ISIL is loudly and brutally proclaiming that we are not living in normal times. And if we aren’t approaching the end of days, we are certainly living in a historical moment of transformation, one that has been decades in the making, defined by such buzzwords as globalization and neoliberalism. As with the other eras of capitalist restructuring, the current period is producing unprecedented dislocation and wealth amid rapidly rising inequality and poverty. The appearance and swift spread of ISIL indicates that we are at the tipping point.
One of the hallmarks of globalization is that it removes people from their local context and environment and forces them to find their ways elsewhere. This occurs either through actual migration to distant shores, or through cultural invasion by powerful external forces, which threatens the home culture.
The Muslim world has at times rebelled against forces of globalization. During the Iranian Revolution, for example, protesters responded directly to the adverse effects of the emerging neoliberal system. “It is perhaps the first great insurrection against global systems, the form of revolt that is the most modern and the most insane,” wrote the French philosopher Michel Foucault, who covered the uprising as a journalist.
The effect of neoliberalism — which Arab critics describe as inhuman globalism — has only grown.

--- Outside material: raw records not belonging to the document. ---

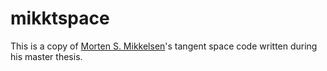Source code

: # mikktspace

This is a copy of [Morten S. Mikkelsen](http://mmikkelsen3d.blogspot.fr/)'s tangent space code written during his master thesis.

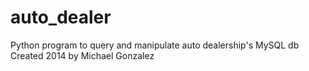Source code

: # auto_dealer
Python program to query and manipulate auto dealership's MySQL db
Created 2014 by Michael Gonzalez
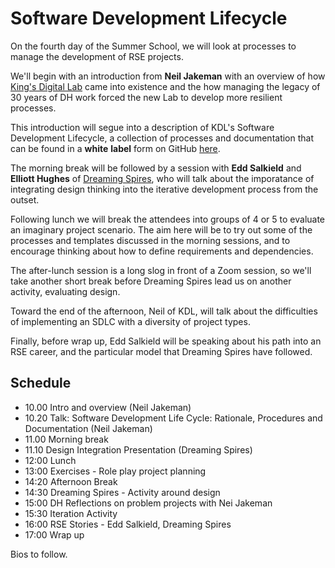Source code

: # Software Development Lifecycle

On the fourth day of the Summer School, we will look at processes to manage the development of RSE projects.

We'll begin with an introduction from **Neil Jakeman** with an overview of how [King's Digital Lab](https://kdl.kcl.ac.uk) came into existence and the how managing the legacy of 30 years of DH work forced the new Lab to develop more resilient processes.

This introduction will segue into a description of KDL's Software Development Lifecycle, a collection of processes and documentation that can be found in a __white__ __label__ form on GitHub [here](https://github.com/kingsdigitallab/sdlc-for-rse/wiki).

The morning break will be followed by a session with **Edd Salkield** and **Elliott Hughes** of [Dreaming Spires](https://dreamingspires.dev/), who will talk about the imporatance of integrating design thinking into the iterative development process from the outset.

Following lunch we will break the attendees into groups of 4 or 5 to evaluate an imaginary project scenario. The aim here will be to try out some of the processes and templates discussed in the morning sessions, and to encourage thinking about how to define requirements and dependencies.

The after-lunch session is a long slog in front of a Zoom session, so we'll take another short break before Dreaming Spires lead us on another activity, evaluating design.

Toward the end of the afternoon, Neil of KDL, will talk about the difficulties of implementing an SDLC with a diversity of project types.

Finally, before wrap up, Edd Salkield will be speaking about his path into an RSE career, and the particular model that Dreaming Spires have followed.

## Schedule

- 10.00 Intro and overview (Neil Jakeman)
- 10.20 Talk: Software Development Life Cycle: Rationale, Procedures and Documentation (Neil Jakeman)
- 11.00 Morning break
- 11.10 Design Integration Presentation (Dreaming Spires)
- 12:00 Lunch
- 13:00 Exercises - Role play project planning
- 14:20 Afternoon Break
- 14:30 Dreaming Spires - Activity around design
- 15:00 DH Reflections on problem projects with Nei Jakeman
- 15:30 Iteration Activity
- 16:00 RSE Stories - Edd Salkield, Dreaming Spires
- 17:00 Wrap up

Bios to follow.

The resulting negative consequences, which spurred the initial Arab Spring protests, range from rampant inequality and increased poverty to unprecedented environmental degradation. Young Muslims in particular have experienced an ever-increasing control over their lives and identities through constant surveillance, repression and imprisonment both in the West and across the Muslim world.
The Arab uprisings and the Occupy movement were responses to the incurable authoritarianism of corrupt regimes and the global neoliberal system that sustains them. ISIL’s horrific violence is another. The group’s apocalyptic vision seeks an end to the domination of the U.S. and other major powers over the Muslim world through support for undemocratic regimes or by employing massive levels of violence and using the ensuing chaos to gain even greater control over the region.
If world leaders don't want Chibok, Raqqa or Mosul to be the new model for resistance, what are they prepared to do to foster a truly democratic, just and sustainable model for the region, and the world?